**To do:**
After dropping the pictures, give again exactly the lines of the data from its first line through the line with "Download repository and", which is included as well.

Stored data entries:
•••••
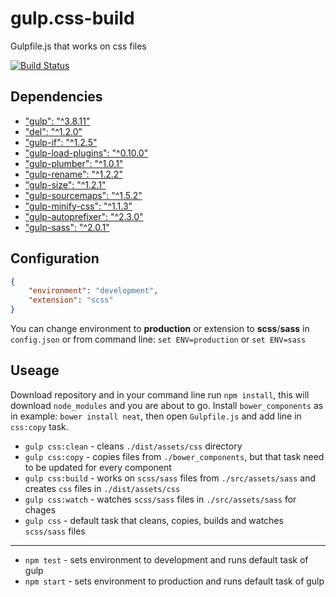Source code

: # gulp.css-build
Gulpfile.js that works on css files

[![Build Status](https://semaphoreci.com/api/v1/projects/0f614987-2cbb-4c62-af30-ef6bf0b3978b/444278/shields_badge.svg)](https://semaphoreci.com/zgabievi/gulp-css-build)

## Dependencies
- ["gulp": "^3.8.11"](https://npmjs.org/package/gulp/)
- ["del": "^1.2.0"](https://www.npmjs.com/package/del/)
- ["gulp-if": "^1.2.5"](https://www.npmjs.com/package/gulp-if/)
- ["gulp-load-plugins": "^0.10.0"](https://www.npmjs.com/package/gulp-load-plugins/)
- ["gulp-plumber": "^1.0.1"](https://www.npmjs.com/package/gulp-plumber/)
- ["gulp-rename": "^1.2.2"](https://www.npmjs.com/package/gulp-rename/)
- ["gulp-size": "^1.2.1"](https://www.npmjs.com/package/gulp-size/)
- ["gulp-sourcemaps": "^1.5.2"](https://www.npmjs.com/package/gulp-sourcemaps/)
- ["gulp-minify-css": "^1.1.3"](https://www.npmjs.com/package/gulp-minify-css/)
- ["gulp-autoprefixer": "^2.3.0"](https://www.npmjs.com/package/gulp-autoprefixer/)
- ["gulp-sass": "^2.0.1"](https://www.npmjs.com/package/gulp-sass/)

## Configuration
```json
{
	"environment": "development",
	"extension": "scss"
}
```

You can change environment to **production** or extension to **scss**/**sass** in `config.json` or from command line: `set ENV=production` or `set ENV=sass`

## Useage
Download repository and in your command line run `npm install`, this will download `node_modules` and you are about to go.
Install `bower_components` as in example: `bower install neat`, then open `Gulpfile.js` and add line in `css:copy` task.

- `gulp css:clean` - cleans `./dist/assets/css` directory
- `gulp css:copy` - copies files from `./bower_components`, but that task need to be updated for every component
- `gulp css:build` - works on `scss/sass` files from `./src/assets/sass` and creates `css` files in `./dist/assets/css`
- `gulp css:watch` - watches `scss/sass` files in `./src/assets/sass` for chages
- `gulp css` - default task that cleans, copies, builds and watches `scss/sass` files

---

- `npm test` - sets environment to development and runs default task of gulp
- `npm start` - sets environment to production and runs default task of gulp

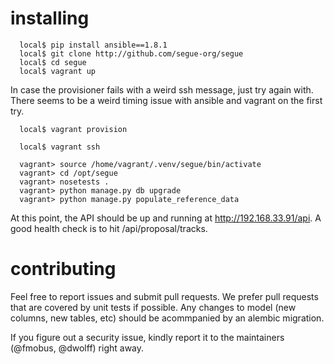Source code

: installing
==========
```
  local$ pip install ansible==1.8.1
  local$ git clone http://github.com/segue-org/segue
  local$ cd segue
  local$ vagrant up
```

In case the provisioner fails with a weird ssh message, just try again
with. There seems to be a weird timing issue with ansible and vagrant
on the first try.

```
  local$ vagrant provision

  local$ vagrant ssh

  vagrant> source /home/vagrant/.venv/segue/bin/activate
  vagrant> cd /opt/segue
  vagrant> nosetests .
  vagrant> python manage.py db upgrade
  vagrant> python manage.py populate_reference_data
```

At this point, the API should be up and running at http://192.168.33.91/api.
A good health check is to hit /api/proposal/tracks.

contributing
============

Feel free to report issues and submit pull requests. We prefer
pull requests that are covered by unit tests if possible. Any changes
to model (new columns, new tables, etc) should be acommpanied by an
alembic migration.

If you figure out a security issue, kindly report it to the maintainers
(@fmobus, @dwolff) right away.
•••••
**Task answer:**
Source code

: # gulp.css-build
Gulpfile.js that works on css files

[![Build Status](https://semaphoreci.com/api/v1/projects/0f614987-2cbb-4c62-af30-ef6bf0b3978b/444278/shields_badge.svg)](https://semaphoreci.com/zgabievi/gulp-css-build)

## Dependencies
- ["gulp": "^3.8.11"](https://npmjs.org/package/gulp/)
- ["del": "^1.2.0"](https://www.npmjs.com/package/del/)
- ["gulp-if": "^1.2.5"](https://www.npmjs.com/package/gulp-if/)
- ["gulp-load-plugins": "^0.10.0"](https://www.npmjs.com/package/gulp-load-plugins/)
- ["gulp-plumber": "^1.0.1"](https://www.npmjs.com/package/gulp-plumber/)
- ["gulp-rename": "^1.2.2"](https://www.npmjs.com/package/gulp-rename/)
- ["gulp-size": "^1.2.1"](https://www.npmjs.com/package/gulp-size/)
- ["gulp-sourcemaps": "^1.5.2"](https://www.npmjs.com/package/gulp-sourcemaps/)
- ["gulp-minify-css": "^1.1.3"](https://www.npmjs.com/package/gulp-minify-css/)
- ["gulp-autoprefixer": "^2.3.0"](https://www.npmjs.com/package/gulp-autoprefixer/)
- ["gulp-sass": "^2.0.1"](https://www.npmjs.com/package/gulp-sass/)

## Configuration
```json
{
	"environment": "development",
	"extension": "scss"
}
```

You can change environment to **production** or extension to **scss**/**sass** in `config.json` or from command line: `set ENV=production` or `set ENV=sass`

## Useage
Download repository and in your command line run `npm install`, this will download `node_modules` and you are about to go.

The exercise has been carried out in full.